At present, Americans have the right to live wherever they can afford (and not afford, unfortunately), and parents with the means and/or determination move to neighborhoods with better government schools, or opt to homeschool or pay for private schools. A social engineer’s desire for racially balanced government schools won’t happen anytime soon, unless the government begins coercing people to live in certain neighborhoods.
Barring that scenario, folks like Jackson want school districts to take a “comprehensive approach” to closing the gap, which includes raising the quality of teachers, and placing more black students in programs like Advanced Placement and the “Highly Capable” program by making “necessary changes to eliminate the gross disproportionality that currently exists for African American students.”
What sort of changes is Jackson referring to?
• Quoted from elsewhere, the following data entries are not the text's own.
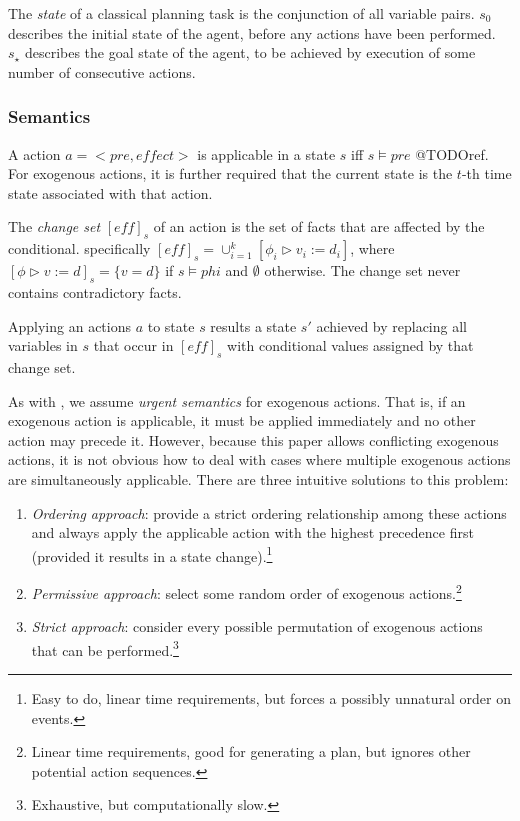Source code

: \documentclass{article}
\theoremstyle{plain}
\theoremstyle{definition}
\begin{document}
The \textit{state} of a classical planning task is the conjunction of all variable pairs. $s_0$ describes the initial state of the agent, before any actions have been performed. $s_\star$ describes the goal state of the agent, to be achieved by execution of some number of consecutive actions.

\subsubsection*{Semantics}
A action $a=<pre, effect>$ is applicable in a state $s$ iff $s\models pre$ @TODOref. For exogenous actions, it is further required that the current state is the $t$-th time state associated with that action. 

The \textit{change set} $[eff]_s$ of an action is the set of facts that are affected by the conditional. specifically $[eff]_s=\cup^k_{i=1}[\phi_i \triangleright v_i:=d_i]$, where $[\phi \triangleright v:=d]_s=\{v=d\}$ if $s \models phi$ and $\emptyset$ otherwise. The change set never contains contradictory facts.

Applying an actions $a$ to state $s$ results a state $s'$ achieved by replacing all variables in $s$ that occur in $[eff]_s$ with conditional values assigned by that change set.

As with \cite{lind2019ethical}, we assume \textit{urgent semantics} for exogenous actions. That is, if an exogenous action is applicable, it must be applied immediately and no other action may precede it. However, because this paper allows conflicting exogenous actions, it is not obvious how to deal with cases where multiple exogenous actions are simultaneously applicable. There are three intuitive solutions to this problem:
\begin{enumerate}
\item \textit{Ordering approach}: provide a strict ordering relationship among these actions and always apply the applicable action with the highest precedence first (provided it results in a state change).\footnote{Easy to do, linear time requirements, but forces a possibly unnatural order on events.}
\item \textit{Permissive approach}: select some random order of exogenous actions.\footnote{Linear time requirements, good for generating a plan, but ignores other potential action sequences.}
\item \textit{Strict approach}: consider every possible permutation of exogenous actions that can be performed.\footnote{Exhaustive, but computationally slow.}
\end{enumerate}
\end{document}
Let’s speculate: lowering standards for black students. Lowering standards for ALL students would render such programs useless.
I’m not certain why the News Tribune article linked to in this post focuses on teacher absenteeism’s purported relationship to the gap. Perhaps the paper considers it a novel idea. According to the report, which doesn’t analyze the relationship, if any, between absenteeism and the gap:
“[O]n any given day, hundreds, if not thousands, of students in Tacoma schools are without a qualified teacher and/or substitute due to chronic absenteeism. This occurs mostly on Mondays and Fridays and before and after holidays (specific data is available from Human Resources). With no teaching there can be no learning. It is apparent that student learning cannot happen under these conditions. According to Education Trust, if districts took the simple step of assuring that African American and other low-performing students had teachers of the same quality as other children, about half of the achievement gap would disappear.”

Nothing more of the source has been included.